A sad note is that perhaps the most interesting but clearly damaged musician in the film, Germs singer Darby Crash, died from a heroin-induced suicide shortly before the film was released. Given his state of mind throughout the film, and his erratic performances, it doesn’t seem so surprising but tragic nonetheless.
Alice Bag Band
· "Prowlers in the Night"
· "White Minority"
The Circle Jerks
· "Back Against the Wall"
· "Beverly Hills"
· "I Just Want Some Skank"
· "Red Tape"
· "Barbee Doll Lust"
· "Underground Babylon"
· "Beef Bologna"
· "I Don't Care About You"
· "I Love Living in the City"
· "Let's Have a War"
· "Fear Anthem"
· "Beyond and Back"
· "Johnny Hit and Run Paulene"
· "Unheard Music"
· "We're Desperate"
Extra features on the disc include an audio commentary from Spheeris who is omni-present throughout the set. I didn’t make it through the whole thing as I was keen to move on to the next film. I thought I might go back to it but, to be honest, I was all Spheerised out by the end of the set.

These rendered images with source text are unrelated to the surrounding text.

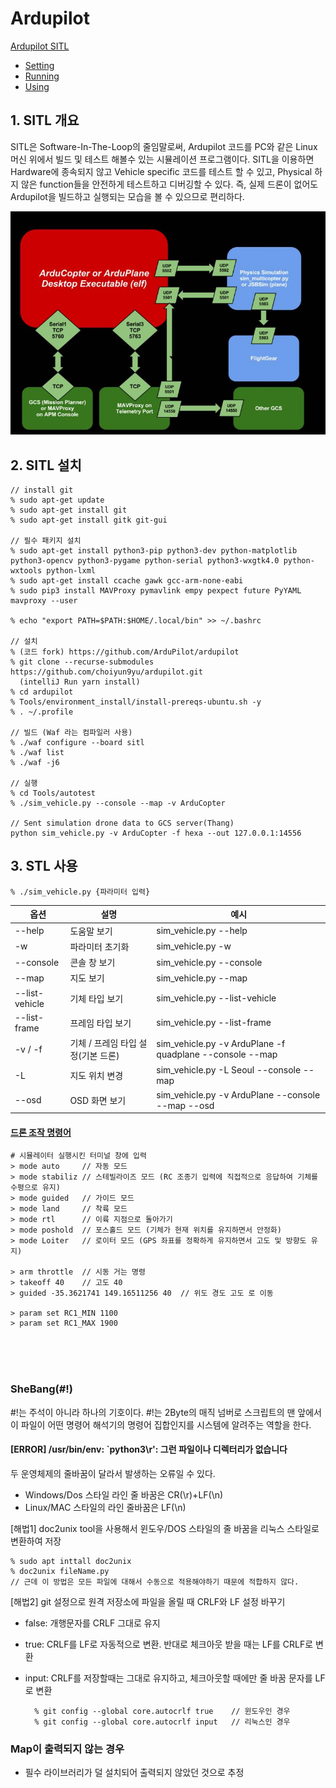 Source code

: # Ardupilot
[Ardupilot SITL](https://ardupilot.org/dev/docs/sitl-simulator-software-in-the-loop.html)
- [Setting](https://ardupilot.org/dev/docs/building-setup-linux.html#building-setup-linux)
- [Running](https://ardupilot.org/dev/docs/sim-on-hardware.html)
- [Using](https://ardupilot.org/dev/docs/using-sitl-for-ardupilot-testing.html)

## 1. SITL 개요
SITL은 Software-In-The-Loop의 줄임말로써, Ardupilot 코드를 PC와 같은 Linux 머신 위에서 빌드 및 테스트 해볼수 있는 시뮬레이션 프로그램이다. SITL을 이용하면 Hardware에 종속되지 않고 Vehicle specific 코드를 테스트 할 수 있고, Physical 하지 않은 function들을 안전하게 테스트하고 디버깅할 수 있다. 즉, 실제 드론이 없어도 Ardupilot을 빌드하고 실행되는 모습을 볼 수 있으므로 편리하다. 

![img.png](img/img.png)

## 2. SITL 설치

    // install git
    % sudo apt-get update
    % sudo apt-get install git 
    % sudo apt-get install gitk git-gui

    // 필수 패키지 설치
    % sudo apt-get install python3-pip python3-dev python-matplotlib python3-opencv python3-pygame python-serial python3-wxgtk4.0 python-wxtools python-lxml
    % sudo apt-get install ccache gawk gcc-arm-none-eabi
    % sudo pip3 install MAVProxy pymavlink empy pexpect future PyYAML mavproxy --user

    % echo "export PATH=$PATH:$HOME/.local/bin" >> ~/.bashrc

    // 설치
    % (코드 fork) https://github.com/ArduPilot/ardupilot 
    % git clone --recurse-submodules https://github.com/choiyun9yu/ardupilot.git
      (intelliJ Run yarn install)
    % cd ardupilot
    % Tools/environment_install/install-prereqs-ubuntu.sh -y
    % . ~/.profile

    // 빌드 (Waf 라는 컴파일러 사용)
    % ./waf configure --board sitl
    % ./waf list
    % ./waf -j6

    // 실행
    % cd Tools/autotest
    % ./sim_vehicle.py --console --map -v ArduCopter

    // Sent simulation drone data to GCS server(Thang)
    python sim_vehicle.py -v ArduCopter -f hexa --out 127.0.0.1:14556

## 3. STL 사용

    % ./sim_vehicle.py {파라미터 입력}
| 옵션             | 설명                    | 예시                                                       |
|----------------|-----------------------|----------------------------------------------------------|
| --help         | 도움말 보기                | sim_vehicle.py --help                                    |
| -w             | 파라미터 초기화              | sim_vehicle.py -w                                        |
| --console      | 콘솔 창 보기               | sim_vehicle.py --console                                 |
| --map          | 지도 보기                 | sim_vehicle.py --map                                     |
| --list-vehicle | 기체 타입 보기              | sim_vehicle.py --list-vehicle                            |
| --list-frame   | 프레임 타입 보기             | sim_vehicle.py --list-frame                              |
| -v / -f        | 기체 / 프레임 타입 설정(기본 드론) | sim_vehicle.py -v ArduPlane -f quadplane --console --map |
| -L             | 지도 위치 변경              | sim_vehicle.py -L Seoul --console --map                  |
| --osd          | OSD 화면 보기             | sim_vehicle.py -v ArduPlane --console --map --osd        |

#### [드론 조작 명령어](https://ardupilot.org/dev/docs/copter-sitl-mavproxy-tutorial.html)
  
    # 시뮬레이터 실행시킨 터미널 창에 입력
    > mode auto     // 자동 모드
    > mode stabiliz // 스테빌라이즈 모드 (RC 조종기 입력에 직접적으로 응답하여 기체를 수평으로 유지)
    > mode guided   // 가이드 모드
    > mode land     // 착륙 모드
    > mode rtl      // 이륙 지점으로 돌아가기
    > mode poshold  // 포스홀드 모드 (기체가 현재 위치를 유지하면서 안정화)
    > mode Loiter   // 로이터 모드 (GPS 좌표를 정확하게 유지하면서 고도 및 방향도 유지)

    > arm throttle  // 시동 거는 명령
    > takeoff 40    // 고도 40
    > guided -35.3621741 149.16511256 40  // 위도 경도 고도 로 이동

    > param set RC1_MIN 1100
    > param set RC1_MAX 1900

<br>
<br>
<br>

### SheBang(#!)
#!는 주석이 아니라 하나의 기호이다. #!는 2Byte의 매직 넘버로 스크립트의 맨 앞에서 이 파일이 어떤 명령어 해석기의 명령어 집합인지를 시스템에 알려주는 역할을 한다.

#### [ERROR] /usr/bin/env: `python3\r': 그런 파일이나 디렉터리가 없습니다
두 운영체제의 줄바꿈이 달라서 발생하는 오류일 수 있다.  
- Windows/Dos 스타일 라인 줄 바꿈은 CR(\r)+LF(\n)
- Linux/MAC 스타일의 라인 줄바꿈은 LF(\n)

[해법1] doc2unix tool을 사용해서 윈도우/DOS 스타일의 줄 바꿈을 리눅스 스타일로 변환하여 저장

    % sudo apt inttall doc2unix
    % doc2unix fileName.py
    // 근데 이 방법은 모든 파일에 대해서 수동으로 적용해야하기 때문에 적합하지 않다.

[해법2] git 설정으로 원격 저장소에 파일을 올릴 때 CRLF와 LF 설정 바꾸기
- false: 개행문자를 CRLF 그대로 유지
- true: CRLF를 LF로 자동적으로 변환. 반대로 체크아웃 받을 때는 LF를 CRLF로 변환
- input: CRLF를 저장할때는 그대로 유지하고, 체크아웃할 때에만 줄 바꿈 문자를 LF로 변환

        % git config --global core.autocrlf true    // 윈도우인 경우
        % git config --global core.autocrlf input   // 리눅스인 경우


### Map이 출력되지 않는 경우
- 필수 라이브러리가 덜 설치되어 출력되지 않았던 것으로 추정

There is a second audio commentary which is worth a listen with Dave Grohl – an odd choice as he literally had nothing at all to do with the scene, though I suppose he has the pulling-power.
There are extended interviews with bands (the bits that weren’t used) as well as some more live performances from Fear, The Germs and The Gears. There’s a short piece that shows Henry Rollins (a later singer with Black Flag) interviewing Spheeris about the film, plus an extended interview with Brenda Mullen who was the owner of ‘The Masque’. Finally, there’s an extended interview with the long suffering Germs manager (before the singer’s death) plus a theatrical trailer.
The Decline of Western Civilization II : The Metal Years
So on to Disc 2 and the second movie. Well, this is strange as I can’t believe that fans of the first movie would have an interest in the music in the second movie and vice versa. The Decline of Western Civilization Part II: The Metal Years is (unsurprisingly)a documentary film directed by Penelope Spheeris about the Los Angeles heavy metal scene from 1986 to 1988.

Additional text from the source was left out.